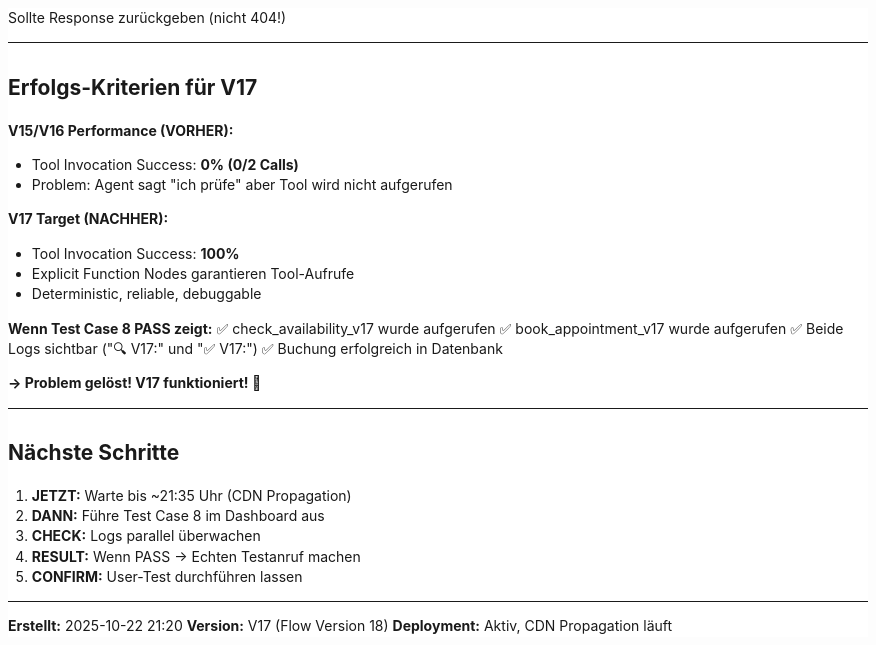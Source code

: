 Sollte Response zurückgeben (nicht 404!)

---

## Erfolgs-Kriterien für V17

**V15/V16 Performance (VORHER):**
- Tool Invocation Success: **0% (0/2 Calls)**
- Problem: Agent sagt "ich prüfe" aber Tool wird nicht aufgerufen

**V17 Target (NACHHER):**
- Tool Invocation Success: **100%**
- Explicit Function Nodes garantieren Tool-Aufrufe
- Deterministic, reliable, debuggable

**Wenn Test Case 8 PASS zeigt:**
✅ check_availability_v17 wurde aufgerufen
✅ book_appointment_v17 wurde aufgerufen
✅ Beide Logs sichtbar ("🔍 V17:" und "✅ V17:")
✅ Buchung erfolgreich in Datenbank

**→ Problem gelöst! V17 funktioniert! 🎉**

---

## Nächste Schritte

1. **JETZT:** Warte bis ~21:35 Uhr (CDN Propagation)
2. **DANN:** Führe Test Case 8 im Dashboard aus
3. **CHECK:** Logs parallel überwachen
4. **RESULT:** Wenn PASS → Echten Testanruf machen
5. **CONFIRM:** User-Test durchführen lassen

---

**Erstellt:** 2025-10-22 21:20
**Version:** V17 (Flow Version 18)
**Deployment:** Aktiv, CDN Propagation läuft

DIRECTIONS: Show each line of the material that includes the word "Wenn".

SOLVED EXERCISE:
**Wenn Test Case 8 PASS zeigt:**
4. **RESULT:** Wenn PASS → Echten Testanruf machen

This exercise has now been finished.